The high point of Miners Ridge is nearby Plummer Mountain. The popular and highly photographed Image Lake, with iconic views of Glacier Peak, is a short distance to the east of the lookout.
Parts of the existing Suiattle River trail were a road until 1984 when the Glacier Peak wilderness was expanded. In 2015, the Suiattle River road reopened after a decade long closure due to severe flood damage.
Fastpacking Miners Ridge.
In June of 2018 I set off for an early season overnight fastpack to Miners Ridge. I called it fastpacking because I carried a very light pack that allowed me to cover the 13.5 miles to the lookout quickly and easily in a few hours. That trip remains one of my favorite and most memorable fire lookout outings.

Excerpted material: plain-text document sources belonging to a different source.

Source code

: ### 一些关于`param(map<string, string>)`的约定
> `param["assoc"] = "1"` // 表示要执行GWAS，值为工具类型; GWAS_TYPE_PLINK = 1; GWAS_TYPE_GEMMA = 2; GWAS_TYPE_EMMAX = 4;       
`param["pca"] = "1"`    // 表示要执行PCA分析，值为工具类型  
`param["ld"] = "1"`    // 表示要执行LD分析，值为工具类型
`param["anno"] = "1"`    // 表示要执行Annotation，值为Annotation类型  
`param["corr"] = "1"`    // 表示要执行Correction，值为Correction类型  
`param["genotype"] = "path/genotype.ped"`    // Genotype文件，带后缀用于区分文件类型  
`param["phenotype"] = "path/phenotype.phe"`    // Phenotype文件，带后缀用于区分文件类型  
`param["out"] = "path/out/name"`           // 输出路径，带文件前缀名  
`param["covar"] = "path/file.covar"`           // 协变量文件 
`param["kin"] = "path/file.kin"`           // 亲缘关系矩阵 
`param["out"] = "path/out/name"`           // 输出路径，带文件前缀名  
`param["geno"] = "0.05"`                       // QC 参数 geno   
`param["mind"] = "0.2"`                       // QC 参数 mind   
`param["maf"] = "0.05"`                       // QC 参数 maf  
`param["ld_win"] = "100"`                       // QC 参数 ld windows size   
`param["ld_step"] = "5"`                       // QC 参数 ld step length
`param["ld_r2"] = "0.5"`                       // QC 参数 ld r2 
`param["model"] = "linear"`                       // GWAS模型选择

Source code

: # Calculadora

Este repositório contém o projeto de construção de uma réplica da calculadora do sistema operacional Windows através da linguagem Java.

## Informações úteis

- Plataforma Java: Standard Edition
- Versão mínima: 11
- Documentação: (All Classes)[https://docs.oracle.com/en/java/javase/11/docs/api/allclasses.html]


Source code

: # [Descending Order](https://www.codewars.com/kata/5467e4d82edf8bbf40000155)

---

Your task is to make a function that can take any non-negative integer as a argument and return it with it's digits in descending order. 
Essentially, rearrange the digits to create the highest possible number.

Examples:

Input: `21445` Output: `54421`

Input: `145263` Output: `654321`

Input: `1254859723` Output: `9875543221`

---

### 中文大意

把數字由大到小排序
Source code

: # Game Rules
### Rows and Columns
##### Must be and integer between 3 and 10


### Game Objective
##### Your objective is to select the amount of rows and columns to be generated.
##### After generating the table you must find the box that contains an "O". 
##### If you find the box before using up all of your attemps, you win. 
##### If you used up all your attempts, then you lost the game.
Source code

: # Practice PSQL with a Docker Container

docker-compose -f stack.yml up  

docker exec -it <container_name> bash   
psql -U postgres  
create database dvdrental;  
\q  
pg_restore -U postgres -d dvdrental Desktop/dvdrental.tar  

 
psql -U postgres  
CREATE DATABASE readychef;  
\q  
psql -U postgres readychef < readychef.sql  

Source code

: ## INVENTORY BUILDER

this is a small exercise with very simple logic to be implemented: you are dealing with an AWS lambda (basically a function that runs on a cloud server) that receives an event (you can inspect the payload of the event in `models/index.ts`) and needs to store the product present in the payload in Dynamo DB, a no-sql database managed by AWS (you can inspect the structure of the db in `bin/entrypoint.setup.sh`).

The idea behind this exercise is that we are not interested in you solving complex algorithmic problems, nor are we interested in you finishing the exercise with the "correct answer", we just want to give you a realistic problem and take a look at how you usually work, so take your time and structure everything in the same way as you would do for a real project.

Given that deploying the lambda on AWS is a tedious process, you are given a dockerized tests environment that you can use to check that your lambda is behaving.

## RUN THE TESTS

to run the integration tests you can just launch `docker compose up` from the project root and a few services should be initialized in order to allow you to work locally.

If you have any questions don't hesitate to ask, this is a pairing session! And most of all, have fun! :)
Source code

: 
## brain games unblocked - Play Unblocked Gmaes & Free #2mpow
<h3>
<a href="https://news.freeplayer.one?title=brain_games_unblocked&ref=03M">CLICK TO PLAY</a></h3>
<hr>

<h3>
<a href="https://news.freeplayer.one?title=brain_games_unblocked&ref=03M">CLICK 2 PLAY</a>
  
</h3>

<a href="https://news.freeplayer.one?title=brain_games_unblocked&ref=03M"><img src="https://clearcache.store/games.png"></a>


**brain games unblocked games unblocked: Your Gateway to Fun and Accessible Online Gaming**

That early in the season I ran into no other people and had the entire summit of Miners all to myself. I pitched my tent on the summit near the lookout and awoke the next morning to one of the most stunning shows of sunrise alpenglow I’ve ever seen. I sat for hours in complete solitude and silence, soaking up every second of the experience.
Distance (RT): 26.5 miles
Elevation Gain: 5,200′
Summit Elevation: 6,208′
If you look at maps it’s possible to get really creative and approach Miners from several different directions including longer thru hikes from even Stehekin or Lucerne. The typical approach though, and shortest, is still a hefty 26.5 mile round trip outing from the trailhead on Suiattle River road.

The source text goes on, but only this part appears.